Bir kırıntı kadar olsa da

Sen,

Sevmediğin insanlara benzemeye başladın.

Sevginin şartıdır dediler. 

Kişi, sevdiğine benzemek ister. 

Sen,

Sevmediğin insanlara benzemeye başladın.

Uzak soğuk, yakın sıcak oynadık

Uzak gördüm ben sensizliği, kendimden

Uzak bilirken yüzüm gülerken, ağlamayı

Sen, benden uzaklaşmaya başladın. 

08 Temmuz 2019

Ne kadar çok kendimizi vazgeçilmez hissedersek hissedelim, bu beden’ envai çeşit haşeratın, Allah’ın kanunlarının her daim yaratıldığının şahidi olacak. En azından ölümümüzle ama yine bizim olmayan bir bedenle kulluk etmiş olacağız.

Bu kadar yetenekli bir beyin nasıl olur da doğruyu göremese bile, yanlıştan vazgeçmez. Doğruyu göremese bile diyorum çünkü doğru bazan görünmez, tek değildir. Ama yanlış belirgindir. Gizlenmez, kendini gösterir. Görmemek için bakmamak gerekir.

İnsan …

Kul …

Haşerat …

O yüzden haşeratın da Rabbi olan Allah’a teslim olmak gerektir. 

04 Temmuz 2019

İslamın farz ve şartları arasında şuana kadar denk gelmedim islamın zafere ulaştırılması gerektiğine.

Öğrendiğim tek şey yaşanılacak ve anlatılacak bir dine mensup olduğumuz. Zafere ulaşmak için yapılması gerekenler diye bir konu duymadım bu zamana kadar.

Daha çok kişiye ulaşmak, daha çok kişiye islam dinini anlatmak, bazı ayetlerden yola çıkarak farz bile denilebilir.

Fakat bulunduğumuz bir yerde müslümanların zafere ulaşması gerekliliğini görmedim ben.
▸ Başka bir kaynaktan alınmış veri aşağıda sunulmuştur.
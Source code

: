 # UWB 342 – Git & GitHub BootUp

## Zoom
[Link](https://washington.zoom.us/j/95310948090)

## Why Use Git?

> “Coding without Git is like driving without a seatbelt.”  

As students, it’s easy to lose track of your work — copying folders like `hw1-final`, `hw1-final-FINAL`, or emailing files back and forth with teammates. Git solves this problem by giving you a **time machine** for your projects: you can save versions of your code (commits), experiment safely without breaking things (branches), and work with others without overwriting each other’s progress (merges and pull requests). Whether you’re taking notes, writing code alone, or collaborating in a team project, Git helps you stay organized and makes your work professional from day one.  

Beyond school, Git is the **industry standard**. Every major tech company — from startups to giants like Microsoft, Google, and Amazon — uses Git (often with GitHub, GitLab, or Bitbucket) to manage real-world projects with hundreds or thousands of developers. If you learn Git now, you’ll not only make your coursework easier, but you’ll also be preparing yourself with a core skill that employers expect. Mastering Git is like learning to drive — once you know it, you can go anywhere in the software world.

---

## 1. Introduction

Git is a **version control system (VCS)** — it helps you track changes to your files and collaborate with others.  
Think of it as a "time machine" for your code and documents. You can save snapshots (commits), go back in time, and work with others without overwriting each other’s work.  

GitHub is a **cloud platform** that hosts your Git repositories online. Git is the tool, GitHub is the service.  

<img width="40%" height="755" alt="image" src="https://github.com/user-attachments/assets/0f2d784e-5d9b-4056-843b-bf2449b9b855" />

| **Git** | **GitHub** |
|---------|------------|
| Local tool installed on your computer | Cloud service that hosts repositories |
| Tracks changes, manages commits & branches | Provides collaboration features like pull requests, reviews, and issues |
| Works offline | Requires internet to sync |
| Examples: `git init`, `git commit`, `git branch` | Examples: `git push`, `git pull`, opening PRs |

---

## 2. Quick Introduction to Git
Siyasal islam olarak literatürümüze giren, islami kriterleri benimsemiş ve bunu devlet sistemi olarak kabul ettirmek anlayışı ile siyasi bir mücadelenin içine girenler hep oldu.

Kimi çok kimi az hepsi bunu denedi, deniyor, deneyecek.

Siyaset yaparak ülkenin yönetim hakkını eline geçirip sistemi islami anlayışa uygun bir sistemle değiştirme fikri bir miktar anlaşılabilir. Bu sayede ulaşmakta zorluk çektiğin ülke içindeki diğer kesimlere islamı anlatabilmek güzel bir düşünce. Hem uluslararası alanlarda da bunu bir fırsat olarak değerlendirmek mümkün.

Fakat burada bir araç olarak görülecek olan “iktidar olma” anlayışı eğer amaca dönüşürse yani zafer kazanma hırsı ağır basarsa o zaman islami olmayan siyaset argümanlarına başvurmaya başlamışsınız demektir.

01 Temmuz 2019

Ne için bu patinajlar? Ne için bu çabalamalar? Doğru yolda mıyız? Doğuştan iki gözü görmez olarak doğan bebek kime haksızlık yaptı? Kimin tavuğuna kışt dedi? Zihinsel engelli çocuklar kimin ekmeğini çaldı? Vicdansız ve merhametsiz bir bebek katili annesine saygıda kusur etmese erdemli insan olamaz mı?

El-Adl? El-Müntakîm? Teslimiyet?

Soruları sordum. Kaçıyorum. Ekleyin kendi sorularınızı ve benden size tavsiye siz de kaçın. Kaçmayınca, yakalanıyorsunuz çünkü.